Researchers at Lawrence Livermore National Laboratory (LLNL) have developed a new class of materials for their breakthrough volumetric 3D printing method, greatly expanding the range of material properties that can be achieved with this technology.
Volumetric 3D printing is different from the traditional layer-by-layer printing method. The material can generate the entire structure inside it at the same time, and the printing speed is faster. The new materials suitable for volumetric 3-D printing are called thiol ene resins, and they can be used with LLNL’s volumetric additive manufacturing (VAM) technology, including computational axial lithography (CAL), which has passed The 3-D patterned beam is projected into the vial of resin to produce the object. When the light cures the liquid resin into a solid, the vial will rotate at the desired point in the volume and the uncured resin will be discharged, leaving a three-dimensional object in a few seconds.
Previously, researchers used acrylic resins, and the objects produced by the CAL process were brittle and fragile. However, the new resin chemical composition created by carefully designing three different types of molecules is more versatile, providing researchers with flexible design space and wider mechanical properties. Using thiol-ene resins, the researchers used customized VAM printers at LLNL to create objects that are tough, strong, stretchable and flexible. This work was recently published in "Advanced Materials" magazine, and a key report in "Nature" magazine.
"These results are a key step towards our vision of using the VAM paradigm to significantly expand the types of materials that can be used for light-driven 3-D printing," said LLNL engineer Maxim Shusteff, who is the main researcher of this work. He is also the person in charge of the laboratory guidance research and development project for the development of advanced photopolymer materials.
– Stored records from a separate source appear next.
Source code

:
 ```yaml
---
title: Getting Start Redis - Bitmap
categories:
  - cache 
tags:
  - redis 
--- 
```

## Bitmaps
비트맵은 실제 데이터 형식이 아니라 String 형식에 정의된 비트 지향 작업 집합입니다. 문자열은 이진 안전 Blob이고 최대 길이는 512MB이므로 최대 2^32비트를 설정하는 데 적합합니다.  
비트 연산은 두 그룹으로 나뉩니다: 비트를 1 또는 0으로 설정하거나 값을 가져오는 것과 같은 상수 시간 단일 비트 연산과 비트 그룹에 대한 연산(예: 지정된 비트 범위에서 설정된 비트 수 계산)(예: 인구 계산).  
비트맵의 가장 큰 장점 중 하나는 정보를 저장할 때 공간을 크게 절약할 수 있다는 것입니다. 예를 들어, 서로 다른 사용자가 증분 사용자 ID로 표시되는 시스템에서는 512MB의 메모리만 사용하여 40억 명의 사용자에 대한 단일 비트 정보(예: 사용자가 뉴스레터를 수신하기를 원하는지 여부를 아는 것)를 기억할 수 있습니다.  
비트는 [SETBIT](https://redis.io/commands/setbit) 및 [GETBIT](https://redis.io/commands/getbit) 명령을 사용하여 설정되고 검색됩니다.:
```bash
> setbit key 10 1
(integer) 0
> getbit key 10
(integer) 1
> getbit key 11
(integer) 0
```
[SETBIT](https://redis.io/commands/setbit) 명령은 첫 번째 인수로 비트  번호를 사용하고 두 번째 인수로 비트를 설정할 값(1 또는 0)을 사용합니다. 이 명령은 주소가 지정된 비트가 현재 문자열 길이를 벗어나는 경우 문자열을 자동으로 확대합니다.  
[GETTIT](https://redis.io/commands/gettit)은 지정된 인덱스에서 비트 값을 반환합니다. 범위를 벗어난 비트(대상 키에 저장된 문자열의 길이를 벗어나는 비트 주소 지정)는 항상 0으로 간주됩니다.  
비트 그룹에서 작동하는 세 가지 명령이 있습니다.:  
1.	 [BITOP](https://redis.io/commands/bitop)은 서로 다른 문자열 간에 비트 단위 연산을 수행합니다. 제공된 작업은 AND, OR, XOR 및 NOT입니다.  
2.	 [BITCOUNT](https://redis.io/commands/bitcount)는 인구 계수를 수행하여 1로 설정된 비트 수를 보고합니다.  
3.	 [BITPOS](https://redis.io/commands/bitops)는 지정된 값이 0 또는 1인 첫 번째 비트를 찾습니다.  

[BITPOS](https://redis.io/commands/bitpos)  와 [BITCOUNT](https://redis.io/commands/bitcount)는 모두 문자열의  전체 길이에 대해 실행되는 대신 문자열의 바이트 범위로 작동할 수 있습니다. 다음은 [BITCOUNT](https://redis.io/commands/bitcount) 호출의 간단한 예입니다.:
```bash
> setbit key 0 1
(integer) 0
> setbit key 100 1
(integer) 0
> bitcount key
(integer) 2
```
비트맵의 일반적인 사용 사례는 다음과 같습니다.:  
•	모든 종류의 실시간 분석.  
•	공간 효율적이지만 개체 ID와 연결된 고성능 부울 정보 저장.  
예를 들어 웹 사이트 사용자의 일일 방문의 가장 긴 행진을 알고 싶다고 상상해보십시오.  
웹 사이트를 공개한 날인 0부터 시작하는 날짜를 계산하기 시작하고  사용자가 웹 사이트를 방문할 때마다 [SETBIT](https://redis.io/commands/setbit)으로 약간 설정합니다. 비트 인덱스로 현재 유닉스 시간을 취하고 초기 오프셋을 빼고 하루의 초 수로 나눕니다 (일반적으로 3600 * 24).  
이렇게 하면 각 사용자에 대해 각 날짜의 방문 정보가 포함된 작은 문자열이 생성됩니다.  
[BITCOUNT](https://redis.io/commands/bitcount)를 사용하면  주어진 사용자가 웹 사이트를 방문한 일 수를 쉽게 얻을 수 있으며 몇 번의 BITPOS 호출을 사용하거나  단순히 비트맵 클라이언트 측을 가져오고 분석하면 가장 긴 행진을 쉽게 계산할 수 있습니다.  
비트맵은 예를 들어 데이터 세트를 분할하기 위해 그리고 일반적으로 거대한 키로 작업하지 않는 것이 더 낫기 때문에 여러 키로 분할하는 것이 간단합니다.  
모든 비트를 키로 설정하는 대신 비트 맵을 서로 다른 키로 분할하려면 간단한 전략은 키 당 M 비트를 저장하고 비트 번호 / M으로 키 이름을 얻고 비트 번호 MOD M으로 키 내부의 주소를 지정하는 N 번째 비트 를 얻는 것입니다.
In the paper, the researchers also demonstrated the first three-dimensional structure successfully printed in a thiol-ene resin through tomographic volume additive manufacturing. The researchers stated that the demonstration example creates a common reference for controlled 3-D manufacturing and comparison of resin systems.
The team concluded that this work represents a "significant advancement" in volumetric additive manufacturing, as they are working hard to achieve the goal of producing high-performance printing engineering polymers, especially the use of thiol-ene materials in bio-stents. The researchers said that thiol-ene materials have shown application prospects, including adhesives, electronics and as biological materials.
"By implementing the non-linear threshold response into a wide range of chemical reactions, we plan to print with resins, such as silicone or other materials that impart functions," said Caitlyn Cook, a materials engineer at LLNL.
The researchers added that by studying the performance of the resin under different light doses, their goal is to improve the consistency between the computational model and the experiment, and to apply the photochemical behavior to the computed tomography reconstruction to produce a three-dimensional image for constructing objects. model.
The title of the paper is "Highly Tunable ThiolEne Photoresins for Volumetric Additive Manufacturing".